Flip Gordon may just be the most exciting wrestler on the independent scene today. If you disagree with that statement, just look at the opportunities that have been presented to him, not to mention his desire to improve both inside and out of the ring. Over the past year, Gordon has earned notoriety while competing in Ring of Honor and Chaotic Wrestling. One of the most notable in ring qualities that Gordon possess is his versatility, and his ability to move around with the greatest of ease. He is blessed with a wide range of acrobatic skills stemming from a background in gymnastics. He possesses a variety of interesting and exciting moves and the ability to perform high flying maneuvers with the greatest of ease.
His future is bright as he has engaged in a number of exchanges with the Bullet Club in ROH recently. In this interview, he enlightened me about a number of his past experiences, where he has been and where he ultimately hopes to be. He also discusses how his ability to adapt to his environment, regardless of where he is in the world, is crucial for success. As a world traveled competitor, he learns from those experiences and applies them to his craft. He also has a military background and uses the skills and qualities from that experience to become a disciplined performer in the ring.

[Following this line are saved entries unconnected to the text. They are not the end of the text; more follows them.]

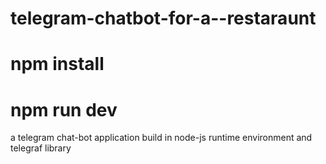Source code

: # telegram-chatbot-for-a--restaraunt
# npm install
# npm run dev
a telegram chat-bot application build in node-js runtime environment and telegraf library 
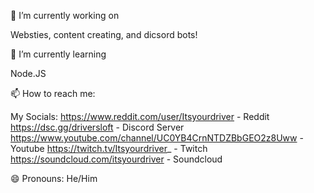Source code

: 🔭 I’m currently working on

Websties, content creating, and dicsord bots!

🌱 I’m currently learning

Node.JS

📫 How to reach me:

My Socials:
https://www.reddit.com/user/Itsyourdriver - Reddit
https://dsc.gg/driversloft - Discord Server
https://www.youtube.com/channel/UC0YB4CrnNTDZBbGEO2z8Uww - Youtube
https://twitch.tv/Itsyourdriver_ - Twitch
https://soundcloud.com/itsyourdriver - Soundcloud

😄 Pronouns: He/Him

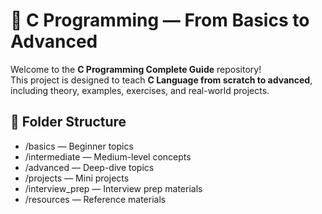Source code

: # 🧠 C Programming — From Basics to Advanced

Welcome to the **C Programming Complete Guide** repository!  
This project is designed to teach **C Language from scratch to advanced**, including theory, examples, exercises, and real-world projects.

## 📂 Folder Structure
- /basics — Beginner topics
- /intermediate — Medium-level concepts
- /advanced — Deep-dive topics
- /projects — Mini projects
- /interview_prep — Interview prep materials
- /resources — Reference materials
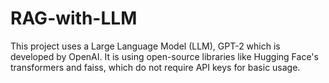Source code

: # RAG-with-LLM
This project uses a Large Language Model (LLM), GPT-2  which is developed by OpenAI. It is using open-source libraries like Hugging Face's transformers and faiss, which do not require API keys for basic usage.
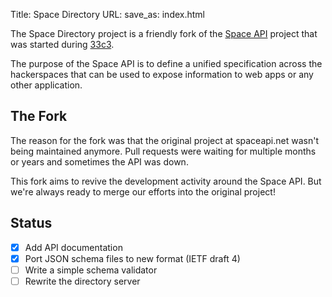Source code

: Title: Space Directory
URL:
save_as: index.html

The Space Directory project is a friendly fork of the
[Space API](http://spaceapi.net/) project that was started during
[33c3](https://en.wikipedia.org/wiki/Chaos_Communication_Congress).

The purpose of the Space API is to define a unified specification across the
hackerspaces that can be used to expose information to web apps or any other
application.

## The Fork

The reason for the fork was that the original project at spaceapi.net wasn't
being maintained anymore. Pull requests were waiting for multiple months or
years and sometimes the API was down.

This fork aims to revive the development activity around the Space API. But
we're always ready to merge our efforts into the original project!

## Status

- [x] Add API documentation
- [x] Port JSON schema files to new format (IETF draft 4)
- [ ] Write a simple schema validator
- [ ] Rewrite the directory server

|image via mediotiempo.com|
Fans can communicate with him on various social media, such as Twitter and Instagram, where he can be reached @theflipgordon
Before getting involved in pro wrestling talent, are often inspired by others that came before them. Who would you say are your influences and what was it about them that influenced you either stylistically, or just enticed you to pursue this as a profession?
The main two guys were Eddie Guerrero and John Cena. Those are the two guys that really drew me in. They made me fall in love with professional wrestling. But I also loved high fliers like Rey Mysterio, Super Crazy, Paul London. I was always attracted to the high-flying the most. That was the style I wanted to do.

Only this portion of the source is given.